Para subir a la gloria

Me cuentan que en Doha han construido una gran aguja de metal y que la han dispuesto verticalmente, con la cúspide afilada compitiendo con sus altos rascacielos. Dicen que cada día los camellos de Quatar desfilan bajo el arco que introduce el hueco de su base y que esto les produce un placer muy especial a todas las fuerzas vivas del emirato. Mis amigos me envían incluso fotos del emir y su gobierno, subidos a un graderío y contemplando con gesto de satisfacción la diaria procesión ante el extraño monumento.
Sin embargo, al parecer, apenas se narra la historia de lo que ha pasado después. Las escasas fuentes que en internet hablan de ello relatan que las visitas del ganado transportista provocaron una huelga de barrenderos. Pedían aumento de sueldo, el pago del tiempo extra que compensase la carga de trabajo que producían los cuadrúpedos con joroba. Pues bien, en el curso de las manifestaciones programadas, la salvaje policía del emir reprimió con tal dureza al movimiento sindical que, al final, media docena de trabajadores fueron detenidos y llevados hasta las negras mazmorras del régimen. El caso es que por la acción de una mano misteriosa o bien por milagro divino, la sangre de los barrenderos reprimidos embadurna ahora el suelo del lugar y por eso los camellos que se acercan hasta el sitio se dan la vuelta en el acto y se vuelven al desierto.

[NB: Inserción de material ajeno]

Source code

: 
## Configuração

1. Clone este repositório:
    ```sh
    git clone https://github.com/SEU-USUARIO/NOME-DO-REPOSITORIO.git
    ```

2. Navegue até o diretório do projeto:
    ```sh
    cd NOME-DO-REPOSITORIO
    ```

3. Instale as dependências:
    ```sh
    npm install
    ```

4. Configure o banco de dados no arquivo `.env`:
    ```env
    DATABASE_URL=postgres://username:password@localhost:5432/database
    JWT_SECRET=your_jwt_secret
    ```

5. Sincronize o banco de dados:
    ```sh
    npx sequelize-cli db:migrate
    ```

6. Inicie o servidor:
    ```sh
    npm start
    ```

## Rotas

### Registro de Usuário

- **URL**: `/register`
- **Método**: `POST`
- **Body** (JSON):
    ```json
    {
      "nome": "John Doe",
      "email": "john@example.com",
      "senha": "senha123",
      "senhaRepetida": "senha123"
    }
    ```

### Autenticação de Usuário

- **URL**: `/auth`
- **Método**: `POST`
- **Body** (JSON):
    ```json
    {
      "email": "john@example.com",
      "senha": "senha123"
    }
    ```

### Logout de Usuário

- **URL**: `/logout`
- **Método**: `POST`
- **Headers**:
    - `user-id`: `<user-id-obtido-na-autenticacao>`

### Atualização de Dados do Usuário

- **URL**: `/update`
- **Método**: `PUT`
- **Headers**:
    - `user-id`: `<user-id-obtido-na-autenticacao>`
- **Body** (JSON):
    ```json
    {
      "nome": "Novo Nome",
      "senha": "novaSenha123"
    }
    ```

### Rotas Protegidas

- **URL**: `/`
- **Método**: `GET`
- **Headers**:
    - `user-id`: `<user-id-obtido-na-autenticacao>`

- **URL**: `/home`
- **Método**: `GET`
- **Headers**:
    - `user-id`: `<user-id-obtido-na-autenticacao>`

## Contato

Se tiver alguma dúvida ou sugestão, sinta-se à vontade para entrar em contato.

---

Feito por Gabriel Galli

Me informan fuentes secretas, que proceden de palacio, que en el lugar disputado por la magias enfrentadas de la aguja y de la sangre han actuado centenares de servicios limpieza de todas las partes del mundo sin poder quitar la mancha y que, empujado por un viento violento y persistente, el monumento afilado se inclina cada vez más y amenaza con caerse.
En la página cuatro del diario Al Aksa, de Abu Dabi, se publica hoy una noticia en la que se informa del último rezo común en la mezquita del viernes para enfrentarse a los ídolos de nuestro tiempo:
-¿Para qué sirven los dogmas y las sentencias del libro si en ellos ya nadie cree?